Currently attending a conference on Social Media in Schools; However, it should be called, Where there is a door and a window, kids will find another way out.
It is no debate that from generation to generation, kids are more tech savy than their parents. I, who first learned my love of tech from my IBMer father, now get tech help calls from him. Just the other day he called with a problem that I had not experienced before. What did I do? Google it of course and found the solution. I found the way.
Students do the same. In my current tech class with upper elementary aged kids we are working with a project-based Webquest based on the Three Little Pigs. Students have various higher and lower tech options to complete tasks. The majority chose the options that include Kerpoof or Glogster, as they offer them the creative tech option. Most students had no experience with these sites, but does that stop them from interacting with them? No, kids, when motivated and tech is motivating, will try and play, usually with success. Often discovering parts of these learning tools that I had yet to find.
With our recently started ability to BYOD (Bring your own device), although limited to tablet or laptop, I have been given a glance at novice kids with tech, more than I had before. Students will figure out how to make the devices and apps work for them. They don’t mind experimenting, which is one reason I love iPads for schools. There is less ways for kids to “mess” them up.
The problem is, kids will find a way. As one presenter noted, no child should have a better phone/device than their parents.

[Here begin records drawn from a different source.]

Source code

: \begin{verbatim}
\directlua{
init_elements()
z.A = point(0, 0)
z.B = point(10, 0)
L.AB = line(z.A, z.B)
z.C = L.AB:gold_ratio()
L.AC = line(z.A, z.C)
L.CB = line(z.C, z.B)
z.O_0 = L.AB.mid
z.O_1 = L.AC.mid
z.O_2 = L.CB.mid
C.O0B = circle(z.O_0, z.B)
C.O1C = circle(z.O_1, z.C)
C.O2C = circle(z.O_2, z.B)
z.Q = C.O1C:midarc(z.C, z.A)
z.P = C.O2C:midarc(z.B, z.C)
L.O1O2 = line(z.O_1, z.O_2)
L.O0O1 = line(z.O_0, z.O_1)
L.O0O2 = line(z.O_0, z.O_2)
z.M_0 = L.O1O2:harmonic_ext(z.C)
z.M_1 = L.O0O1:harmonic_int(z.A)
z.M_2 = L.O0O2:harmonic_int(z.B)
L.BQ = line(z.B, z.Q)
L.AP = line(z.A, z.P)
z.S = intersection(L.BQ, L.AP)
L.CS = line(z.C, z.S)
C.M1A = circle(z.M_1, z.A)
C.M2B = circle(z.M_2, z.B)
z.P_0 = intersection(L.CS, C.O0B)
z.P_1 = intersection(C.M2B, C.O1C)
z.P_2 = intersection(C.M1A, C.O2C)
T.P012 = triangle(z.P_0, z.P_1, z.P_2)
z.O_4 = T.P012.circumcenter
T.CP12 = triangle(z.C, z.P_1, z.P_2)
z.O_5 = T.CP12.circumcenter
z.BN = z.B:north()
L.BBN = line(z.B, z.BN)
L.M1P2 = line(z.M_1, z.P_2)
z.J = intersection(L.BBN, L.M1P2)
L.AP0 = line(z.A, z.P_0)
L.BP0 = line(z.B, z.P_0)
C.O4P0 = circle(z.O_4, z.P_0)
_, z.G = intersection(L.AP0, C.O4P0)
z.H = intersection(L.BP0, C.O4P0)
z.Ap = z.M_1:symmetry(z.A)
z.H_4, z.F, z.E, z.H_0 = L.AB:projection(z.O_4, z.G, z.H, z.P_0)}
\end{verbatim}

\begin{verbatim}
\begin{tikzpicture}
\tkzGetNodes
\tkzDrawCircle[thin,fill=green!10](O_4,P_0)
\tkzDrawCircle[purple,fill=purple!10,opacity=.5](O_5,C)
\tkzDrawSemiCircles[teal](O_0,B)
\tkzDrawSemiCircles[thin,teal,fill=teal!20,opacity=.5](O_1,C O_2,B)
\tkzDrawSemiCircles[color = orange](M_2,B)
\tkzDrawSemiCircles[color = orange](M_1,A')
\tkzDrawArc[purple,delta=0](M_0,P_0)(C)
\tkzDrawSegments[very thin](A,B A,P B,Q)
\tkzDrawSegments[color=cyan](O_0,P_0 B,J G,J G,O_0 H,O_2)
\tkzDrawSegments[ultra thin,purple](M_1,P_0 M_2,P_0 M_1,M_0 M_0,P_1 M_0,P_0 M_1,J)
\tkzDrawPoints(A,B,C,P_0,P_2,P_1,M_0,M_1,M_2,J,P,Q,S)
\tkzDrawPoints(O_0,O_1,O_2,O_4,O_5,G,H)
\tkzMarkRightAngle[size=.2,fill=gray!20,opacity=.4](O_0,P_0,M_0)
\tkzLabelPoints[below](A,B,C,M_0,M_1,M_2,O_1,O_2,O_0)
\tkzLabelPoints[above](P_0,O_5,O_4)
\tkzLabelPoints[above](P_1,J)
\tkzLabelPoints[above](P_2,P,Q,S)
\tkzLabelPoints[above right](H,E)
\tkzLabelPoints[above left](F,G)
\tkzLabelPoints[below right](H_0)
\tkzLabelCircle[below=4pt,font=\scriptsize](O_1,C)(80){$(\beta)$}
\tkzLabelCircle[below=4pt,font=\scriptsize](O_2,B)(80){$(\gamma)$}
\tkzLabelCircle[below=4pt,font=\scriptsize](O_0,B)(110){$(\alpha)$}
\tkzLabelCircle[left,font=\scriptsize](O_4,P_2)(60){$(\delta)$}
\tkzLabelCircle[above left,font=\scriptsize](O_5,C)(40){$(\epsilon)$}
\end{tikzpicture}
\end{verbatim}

If the child has a smartphone, while the parent has a flip phone, how is the parent to understand the power they have put in the child’s hand? If a parent doesn’t grasp the concept of all the device can do, then how can they parent the use of such a device with their child?
With a background in Child Development, this is the area I see and fear most. Kids do not have the cognitive ability to truly grasp the power and consequences today’s devices hold. Kids need to be taught, they need to be watched, they need to be held accountable. If parents cannot take these steps, they should not be putting the device in their child’s hand.
I have witnessed my students walking that fine line, and that is only what I see. With new and advanced apps and Social Media, it is getting easier and easier for “accidents” to happen that could have long term negative effects on kids. Kids will skip the door and the window, even if they are open, and find another way without forethought to what could be on the other side.
Education to these starts at home, before the device is put into the child’s hands. Just as kids are taught to look both ways before crossing the road before we let go of their hand, they need to be taught to use tech devices by looking all ways, before it goes into their hands.